Venezia 72 - Sangue del mio Sangue, la recensione
Lontano dalla logica delle trame e giocato su passato e presente, Sangue del mio sangue è un film che abbandona le parole per abbracciare le immagini
Rigidamente diviso in due parti (il passato e il presente, tutto intorno ad una prigione-convento di Bobbio, ieri attiva oggi rudere) il film mette molto poco in relazione la storia di una donna processata per possessione demoniaca, di un uomo, Federico Mai, che cerca di riabilitare il nome del proprio fratello (da lei traviato) e poi nel presente di un Conte che abita la prigione-convento in gran segreto e dell'erede di quel Federico Mai che vuole acquistarlo con l'inganno.

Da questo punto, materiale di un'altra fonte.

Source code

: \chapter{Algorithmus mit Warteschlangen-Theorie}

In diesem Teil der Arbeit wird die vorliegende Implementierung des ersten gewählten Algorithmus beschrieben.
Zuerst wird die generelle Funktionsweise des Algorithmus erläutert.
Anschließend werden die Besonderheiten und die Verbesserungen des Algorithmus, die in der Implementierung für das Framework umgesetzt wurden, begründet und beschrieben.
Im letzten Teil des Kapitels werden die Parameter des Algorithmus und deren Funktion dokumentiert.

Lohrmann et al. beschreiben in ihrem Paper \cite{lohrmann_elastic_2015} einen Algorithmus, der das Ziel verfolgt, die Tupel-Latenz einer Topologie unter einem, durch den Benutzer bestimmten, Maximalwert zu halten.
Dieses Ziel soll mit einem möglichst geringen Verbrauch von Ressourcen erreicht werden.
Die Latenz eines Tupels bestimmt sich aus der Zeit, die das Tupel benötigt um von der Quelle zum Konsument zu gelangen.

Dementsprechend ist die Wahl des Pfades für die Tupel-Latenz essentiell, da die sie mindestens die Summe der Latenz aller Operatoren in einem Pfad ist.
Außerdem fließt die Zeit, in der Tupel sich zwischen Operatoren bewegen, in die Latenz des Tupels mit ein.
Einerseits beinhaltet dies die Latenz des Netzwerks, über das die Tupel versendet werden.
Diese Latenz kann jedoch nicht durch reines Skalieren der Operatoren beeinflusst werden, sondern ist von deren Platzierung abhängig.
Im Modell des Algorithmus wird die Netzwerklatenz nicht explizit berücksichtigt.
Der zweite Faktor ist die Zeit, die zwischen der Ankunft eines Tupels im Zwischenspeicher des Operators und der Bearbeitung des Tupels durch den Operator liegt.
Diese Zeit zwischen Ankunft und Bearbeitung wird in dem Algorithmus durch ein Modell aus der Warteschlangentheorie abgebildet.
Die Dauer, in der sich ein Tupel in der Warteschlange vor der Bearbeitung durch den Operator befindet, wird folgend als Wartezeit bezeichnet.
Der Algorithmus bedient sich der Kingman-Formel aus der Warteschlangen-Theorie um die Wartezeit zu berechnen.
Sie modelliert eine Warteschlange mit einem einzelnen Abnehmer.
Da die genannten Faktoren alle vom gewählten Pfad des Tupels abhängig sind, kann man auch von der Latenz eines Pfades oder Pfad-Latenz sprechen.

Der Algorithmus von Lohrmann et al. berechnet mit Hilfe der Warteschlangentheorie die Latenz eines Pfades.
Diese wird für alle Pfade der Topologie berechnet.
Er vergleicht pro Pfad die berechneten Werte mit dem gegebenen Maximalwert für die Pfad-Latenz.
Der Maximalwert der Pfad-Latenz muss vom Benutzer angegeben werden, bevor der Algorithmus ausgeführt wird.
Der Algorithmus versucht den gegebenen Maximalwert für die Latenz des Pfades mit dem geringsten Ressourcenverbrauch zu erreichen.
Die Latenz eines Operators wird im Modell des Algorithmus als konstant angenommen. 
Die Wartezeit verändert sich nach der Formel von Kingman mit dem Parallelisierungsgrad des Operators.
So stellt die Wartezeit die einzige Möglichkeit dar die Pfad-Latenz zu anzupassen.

Innamorato degli amanti nascosti, delle pieghe che la religione riesce a far prendere agli eventi, delle costrizioni che implica nella vita delle persone e animato da un sincerissimo mai autocompiaciuto luddismo, Sangue del mio sangue identifica di nuovo nella parentela qualcosa di negativo, o almeno il viatico per qualcosa di negativo, il terreno fertile per le maledizioni e per il fiorire dei difetti. Così anche se non tutto in questo film sembra essere al meglio, è anche indubbio che la sensazione di cappa negativa su una piccola comunità e l'associazione di questa con una radice religiosa e un perpetuarsi familiare trova una sincronia armonica, perchè ogni cosa in questo film passa per le immagini (come sempre nel Bellocchio recente e specialmente da quando l'occhio che usa per le use immagini è quello superlativo di Daniele Ciprì, inevitabilmente un coautore), cioè per la conoscenza che viene dall'intuizione della visione e non dalla riflessione della testa.